It also explains why Naylor can huddle merrily with the chief spokespeople for the alcohol industry and the gun lobby at weekly "Merchant of Death" luncheons. Sequestered at back tables in low-profile restaurants, Naylor and his "Mod Squad" cronies trade black humor and try out "sound bites de-emphasizing the lethality of their products."

The work poses some interesting challenges. One of Naylor's chums is charged with positioning the massacre of a Texas church choir as evidence of why gun control is dangerous. How so? A parishioner in the front row insists she would have had a clear shot had she been packing her piece. Naylor's other pal, representing the Moderation Council (whose slogan is "strength through unity at a time of volumetric decline") ponders whether she should try to outmaneuver Diane Sawyer on Prime Time Live to be first to hug a child with fetal alcohol syndrome on camera.

These characters earn their pay. So does Naylor, whom Buckley manages to make likable despite his cynicism, which is thicker than the three-pack-a-day smoke that swirls around him.

Buckley, the editor of Forbes fyi, is a Washington insider who knows this turf. His previous, well-received satire was The White House Mess. Even though some of his one-liners read as though they were written for Murphy Brown to deliver and then wait for the laugh track, most of his humor is well-grounded in ironies that have tickled tobacco-industry watchers for years, beginning with a certain personal problem that some real-life tobacco lobbyists and employees have trouble controlling. For example, the receptionist at ATS, after answering the phone cheerfully, "began to cough. No dainty little throat-clearer, either, but a deep pulmonary bulldozer. 'Academy of--harrg--Tobacco--kuhh--Studies.' Nick wondered if having a receptionist who couldn't get through 'hello' without a bronchospasm was a plus."
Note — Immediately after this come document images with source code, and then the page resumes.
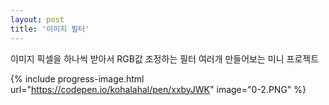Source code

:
 ```yaml
---
layout: post
title: '이미지 필터'
---
```


이미지 픽셀을 하나씩 받아서 RGB값 조정하는 필터 여러개 만들어보는 미니 프로젝트

{% include progress-image.html url="https://codepen.io/kohalahal/pen/xxbyJWK" image="0-2.PNG" %}
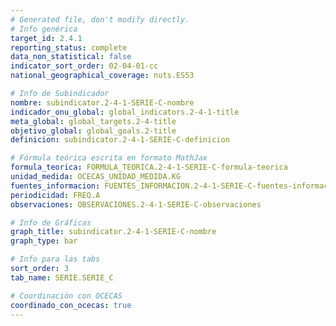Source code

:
 ```yaml
---
# Generated file, don't modify directly.
# Info genérica
target_id: 2.4.1
reporting_status: complete
data_non_statistical: false
indicator_sort_order: 02-04-01-cc
national_geographical_coverage: nuts.ES53

# Info de Subindicador
nombre: subindicator.2-4-1-SERIE-C-nombre
indicador_onu_global: global_indicators.2-4-1-title
meta_global: global_targets.2-4-title
objetivo_global: global_goals.2-title
definicion: subindicator.2-4-1-SERIE-C-definicion

# Fórmula teórica escrita en formato MathJax
formula_teorica: FORMULA_TEORICA.2-4-1-SERIE-C-formula-teorica
unidad_medida: OCECAS_UNIDAD_MEDIDA.KG
fuentes_informacion: FUENTES_INFORMACION.2-4-1-SERIE-C-fuentes-informacion
periodicidad: FREQ.A
observaciones: OBSERVACIONES.2-4-1-SERIE-C-observaciones

# Info de Gráficas
graph_title: subindicator.2-4-1-SERIE-C-nombre
graph_type: bar

# Info para las tabs
sort_order: 3
tab_name: SERIE.SERIE_C

# Coordinación con OCECAS
coordinado_con_ocecas: true
---
```

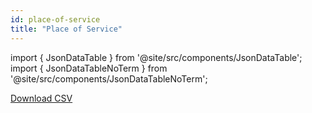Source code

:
 ```yaml
---
id: place-of-service
title: "Place of Service"
---
```


import { JsonDataTable } from '@site/src/components/JsonDataTable';
import { JsonDataTableNoTerm } from '@site/src/components/JsonDataTableNoTerm';

<JsonDataTableNoTerm  jsonPath="nodes.seed\.the_tuva_project\.terminology__place_of_service.columns" />

<a href="https://tuva-public-resources.s3.amazonaws.com/versioned_terminology/latest/place_of_service.csv_0_0_0.csv.gz">Download CSV</a>
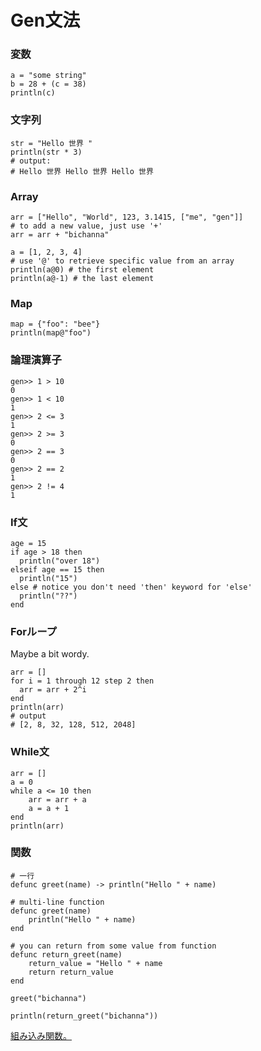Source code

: # Gen文法

### 変数
```
a = "some string"
b = 28 + (c = 38)
println(c)
```

### 文字列
```
str = "Hello 世界 "
println(str * 3)
# output:
# Hello 世界 Hello 世界 Hello 世界
```

### Array
```
arr = ["Hello", "World", 123, 3.1415, ["me", "gen"]]
# to add a new value, just use '+'
arr = arr + "bichanna"

a = [1, 2, 3, 4]
# use '@' to retrieve specific value from an array
println(a@0) # the first element
println(a@-1) # the last element
```

### Map
```
map = {"foo": "bee"}
println(map@"foo")
```

### 論理演算子
```
gen>> 1 > 10
0
gen>> 1 < 10 
1
gen>> 2 <= 3
1
gen>> 2 >= 3
0
gen>> 2 == 3
0
gen>> 2 == 2
1
gen>> 2 != 4
1
```

### If文
```
age = 15
if age > 18 then
  println("over 18")
elseif age == 15 then
  println("15")
else # notice you don't need 'then' keyword for 'else'
  println("??")
end
```

### Forループ
Maybe a bit wordy.
```
arr = []
for i = 1 through 12 step 2 then
  arr = arr + 2^i
end
println(arr)
# output
# [2, 8, 32, 128, 512, 2048]
```

### While文
```
arr = []
a = 0
while a <= 10 then
	arr = arr + a
	a = a + 1
end
println(arr)
```

### 関数
```
# 一行
defunc greet(name) -> println("Hello " + name)

# multi-line function
defunc greet(name)
	println("Hello " + name)
end

# you can return from some value from function
defunc return_greet(name)
	return_value = "Hello " + name
	return return_value
end

greet("bichanna")

println(return_greet("bichanna"))
```

[組み込み関数。](https://github.com/Gen-lang/Gen/blob/master/doc/builtin_functions.md)

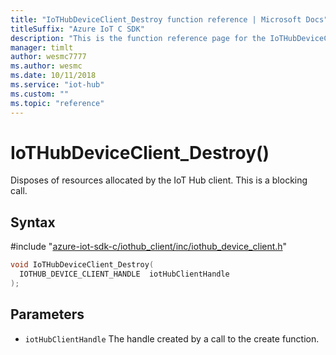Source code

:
 ```yaml
---                             
title: "IoTHubDeviceClient_Destroy function reference | Microsoft Docs" 
titleSuffix: "Azure IoT C SDK"            
description: "This is the function reference page for the IoTHubDeviceClient_Destroy() function in the Azure IoT C SDK. This SDK is used with Azure IoT Hub and Azure IoT Hub Device Provisioning Service"            
manager: timlt                 
author: wesmc7777              
ms.author: wesmc               
ms.date: 10/11/2018                    
ms.service: "iot-hub"             
ms.custom: ""                
ms.topic: "reference"        
---                            
```


# IoTHubDeviceClient_Destroy()

Disposes of resources allocated by the IoT Hub client. This is a blocking call.

## Syntax

\#include "[azure-iot-sdk-c/iothub_client/inc/iothub_device_client.h](../iothub-device-client-h.md)"  
```C
void IoTHubDeviceClient_Destroy(
  IOTHUB_DEVICE_CLIENT_HANDLE  iotHubClientHandle
);
```

## Parameters
* `iotHubClientHandle` The handle created by a call to the create function.

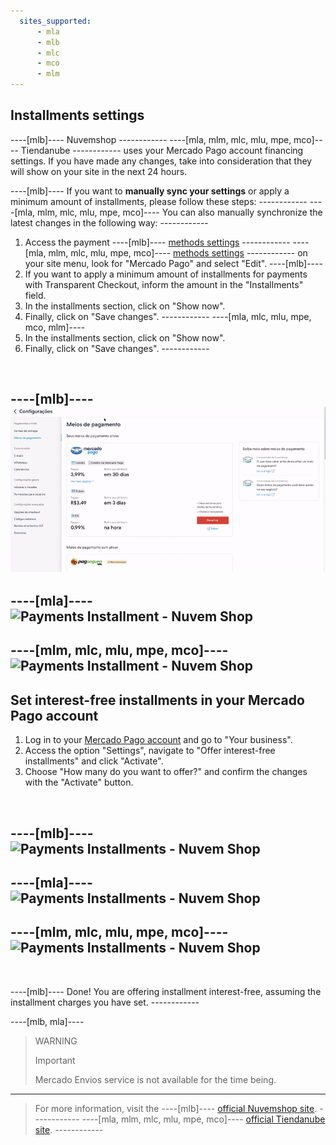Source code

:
 ```yaml
---
  sites_supported:
      - mla
      - mlb
      - mlc
      - mco
      - mlm
---
```


## Installments settings

----[mlb]---- Nuvemshop ------------ ----[mla, mlm, mlc, mlu, mpe, mco]---- Tiendanube ------------ uses your Mercado Pago account financing settings. If you have made any changes, take into consideration that they will show on your site in the next 24 hours.

----[mlb]----
If you want to **manually sync your settings** or apply a minimum amount of installments, please follow these steps: ------------
----[mla, mlm, mlc, mlu, mpe, mco]----
You can also manually synchronize the latest changes in the following way: ------------

1. Access the payment ----[mlb]---- [methods settings](https://lojavirtualnuvem.com.br/admin/payments/) ------------ ----[mla, mlm, mlc, mlu, mpe, mco]---- [methods settings](https://mitiendanube.com/admin/payments/) ------------ on your site menu, look for "Mercado Pago" and select "Edit".
----[mlb]----
2. If you want to apply a minimum amount of installments for payments with Transparent Checkout, inform the amount in the "Installments" field.
3. In the installments section, click on "Show now".
4. Finally, click on "Save changes". ------------
----[mla, mlc, mlu, mpe, mco, mlm]----
2. In the installments section, click on "Show now".
3. Finally, click on "Save changes". ------------
<p>&nbsp;</p>

----[mlb]----
![Payments Installment - Nuvem Shop](/images/nuvemshop/nuvemshop_installments_4.gif)
------------
----[mla]----
![Payments Installment - Nuvem Shop](/images/nuvemshop/ar_tiendanube_installments.gif)
------------
----[mlm, mlc, mlu, mpe, mco]----
![Payments Installment - Nuvem Shop](/images/nuvemshop/mx_tiendanube_istallments.gif)
------------

## Set interest-free installments in your Mercado Pago account

1. Log in to your [Mercado Pago account](https://www.mercadopago[FAKER][URL][DOMAIN]/business#from-section=menu) and go to "Your business".
2. Access the option "Settings", navigate to "Offer interest-free installments" and click "Activate".
3. Choose "How many do you want to offer?" and confirm the changes with the "Activate" button.
<p>&nbsp;</p>

----[mlb]----
![Payments Installments - Nuvem Shop](/images/nuvemshop/nuvemshop_account_installments_5.gif)
------------
----[mla]----
![Payments Installments - Nuvem Shop](/images/nuvemshop/ar_tiendanube_account_installments_cropped.gif)
------------
----[mlm, mlc, mlu, mpe, mco]----
![Payments Installments - Nuvem Shop](/images/nuvemshop/mx_tiendanube_account_installments_cropped.gif)
------------

<p>&nbsp;</p>
----[mlb]----
Done! You are offering installment interest-free, assuming the installment charges you have set.
------------

<!-- -->
----[mlb, mla]----
> WARNING
>
> Important
>
> Mercado Envios service is not available for the time being.
------------

<!-- -->
> For more information, visit the ----[mlb]---- [official Nuvemshop site](https://www.nuvemshop.com.br). ------------ ----[mla, mlm, mlc, mlu, mpe, mco]---- [official Tiendanube site](https://www.tiendanube.com). ------------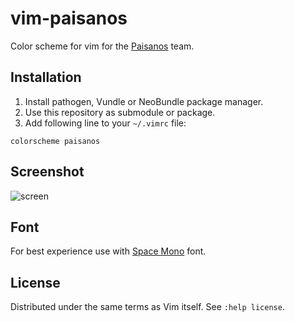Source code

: # vim-paisanos

Color scheme for vim for the [Paisanos](https://www.paisanoscreando.com) team.

## Installation

1. Install pathogen, Vundle or NeoBundle package manager.
2. Use this repository as submodule or package.
3. Add following line to your `~/.vimrc` file:

```vim
colorscheme paisanos
```

## Screenshot

![screen](https://i.imgur.com/czdlq61.png)

## Font

For best experience use with [Space
Mono](https://fonts.google.com/specimen/Space+Mono) font.

## License

Distributed under the same terms as Vim itself. See `:help license`.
The plot is a farcical romp through the second-biggest event in Nick's life: His kidnapping, allegedly by antismoking advocates who cover his body in enough stop-smoking nicotine patches to kill him. He manages to escape, however, and is found in his boxer shorts, stumbling and wired, by the police. Nick becomes an overnight celebrity and a hero to his benefactors when he miraculously escapes death--in part because of his high tolerance for nicotine. For that, he earns a big salary increase, the laser-beam lust of a sexy co-worker, and the cushy assignment of working out bribes with a big-name Hollywood producer to put cigarettes in the celluloid hands of hot young actors. But it also raises the antennae of the FBI, who wonder: Isn't this the second time Nick Naylor has captured the spotlight through unusual circumstances?

An ace satirist, Buckley will have you roaring, but the feeling fades to an edgy sadness. Flip on the nightly news lately and there are those tobacco executives mouthing the very assertions you laughed at when they came from Buckley's characters--that the smoking debate is not about recruiting children to smoke, it's about an assault on American civil liberties; that cigarettes aren't addictive, they're just a pleasurable habit, like sweets or coffee. However broad the comedy in Thank You for Smoking becomes, it often feels as though only the names have been changed. This book is also a broadside at the purse-lipped politically correct. But its cut-the-bull humor stands a better chance of making their points than product labeling or self-righteous rhetoric ever will.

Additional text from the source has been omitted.